Developer 3: I still think we should aim for 100%.


User/Analyst/Sponsor: What does that mean?


Developer 1: It shows how much of the whole code base we can actually test as part of our build process.


User/Analyst/Sponsor: Ok, and why is that important?


Developer 2: It's important to know how much is not covered.



User/Analyst/Sponsor: Oh, so you know how much more you have to work before you get to 100%


Developer 3: Well, not exactly. Our policy is to aim for z%


User/Analyst/Sponsor: Hmmm, and what's the use of z%? What does that mean to us?


Developers: What does it mean to you? Well it means that... hmm... that you know... it means... well... er...




That's not quite my direct experience, but I recently had to explain code coverage to non-coders and I realised how little thought some developers have put into the practical importance of code coverage outside the developers' domain.

I think most developers should be familiar with the concept of code coverage, which is simply the number of lines of code that get executed as part of the test suite expressed as a percentage of the total number of lines of code written. Full coverage (100%) means that my tests manage to execute (cover) all of my code. Less than full coverage means that there is some code that is not being tested. I'm not just talking about unit tests: I am also including integration tests and automated UI tests into the picture.

There have been countless debates on how much coverage is good coverage, including various tools and methodologies, so I won't go into a lot of detail here and I don't want to entertain anyone with yet another post on the miracles of test-driven development (TDD). The main concern here is that we cannot measure how "important" a line of code is with respect to another line of code. If we could, we would be able to come up with an "ideal" coverage target and be happy with that. Unfortunately in practice when I have anything less than full coverage I cannot tell whether the "uncovered" code is going to eventually bite me with a vengeance, or whether it will ever get noticed at all. It all depends on usage.

What's the meaning of an x% code coverage to me as a developer? In all practical terms, if it's less than 100%, then it means nothing. So either I strive for full coverage, or why should I bother? That is the basis upon which code coverage sometimes is ignored altogether, or is used only to produce colorful block charts for project status reports.


Now what does that mean to testers? Testers usually understand the concept of code coverage and many are wise enough to avoid taking code coverage as a measure of quality of deliverables. Why is that? Well, quite simply, my automated tests might well test 100% of my code base, but that doesn't mean they actually test the right thing in the correct way.


So what does code coverage means to me as a tester? In general terms, a code coverage of x% means that, for every new feature I add to the product, or every bug I fix, I have roughly an x% degree of confidence that I am not going to break existing features or resurrect old bugs (provided my tests actually test behavior - not just classes and methods - and that each new bug is reproduced with a test before it gets fixed).

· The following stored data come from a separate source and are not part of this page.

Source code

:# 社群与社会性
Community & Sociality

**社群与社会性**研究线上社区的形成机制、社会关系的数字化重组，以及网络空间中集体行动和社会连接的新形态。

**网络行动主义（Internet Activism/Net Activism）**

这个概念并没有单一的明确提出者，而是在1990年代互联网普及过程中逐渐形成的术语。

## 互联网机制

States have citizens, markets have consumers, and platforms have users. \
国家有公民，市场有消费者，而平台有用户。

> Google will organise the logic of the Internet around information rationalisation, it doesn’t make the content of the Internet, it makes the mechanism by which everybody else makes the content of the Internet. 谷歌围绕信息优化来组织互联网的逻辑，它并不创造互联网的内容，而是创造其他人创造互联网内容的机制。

But what's the meaning of it to users and analysts? When they see the regular progress report on the system being developed, what information does code coverage convey to them?

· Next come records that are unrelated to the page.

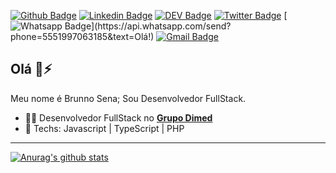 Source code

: [![Github Badge](https://img.shields.io/badge/-Github-000?style=flat-square&logo=Github&logoColor=white&link=https://github.com/brunnosena)](https://github.com/brunnosena)
[![Linkedin Badge](https://img.shields.io/badge/-LinkedIn-blue?style=flat-square&logo=Linkedin&logoColor=white&link=https://www.linkedin.com/in/brunnosena/)](https://www.linkedin.com/in/brunnosena/)
[![DEV Badge](https://img.shields.io/badge/-DEV.to-000?style=flat-square&logo=dev.to&logoColor=white&link=https://dev.to/lucasgdb)](https://dev.to/brunnosena)
[![Twitter Badge](https://img.shields.io/badge/-Twitter-1ca0f1?style=flat-square&labelColor=1ca0f1&logo=twitter&logoColor=white&link=https://twitter.com/brunnosena)](https://twitter.com/brunnosena)
[![Whatsapp Badge](https://img.shields.io/badge/-Whatsapp-4CA143?style=flat-square&labelColor=4CA143&logo=whatsapp&logoColor=white&link=https://api.whatsapp.com/send?phone=5551997063185&text=Olá!)](https://api.whatsapp.com/send?phone=5551997063185&text=Olá!)
[![Gmail Badge](https://img.shields.io/badge/-Gmail-c14438?style=flat-square&logo=Gmail&logoColor=white&link=mailto:brunno.constantine@gmail.com)](mailto:brunno.constantine@gmail.com)

## Olá 👋⚡ 

Meu nome é Brunno Sena;
Sou Desenvolvedor FullStack.

- :man_technologist: Desenvolvedor FullStack no [**Grupo Dimed**](http://www.grupodimed.com.br/)
- :blue_heart: Techs: Javascript | TypeScript | PHP

---

[![Anurag's github stats](https://github-readme-stats.vercel.app/api?username=brunnosena)](https://github.com/brunnosena)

The meaning of code coverage to me as a user is actually more important than one might think. Roughly speaking, a code coverage of x% means that with every action I perform on the system, there is roughly a (1-x)% probability that something will go wrong.
To put it slightly differently (or perhaps more precisely), an x% code coverage means there is roughly an x% probability that my interaction with the system produces the expected result because that's what it was programmed to do. Conversely, there is roughly a (1-x)% probability that my interaction with the system produces the expected result by chance.   The degree of criticality of the system then dictates the degree of acceptance or tolerance for failure (or tolerance to chance), which we can match against code coverage.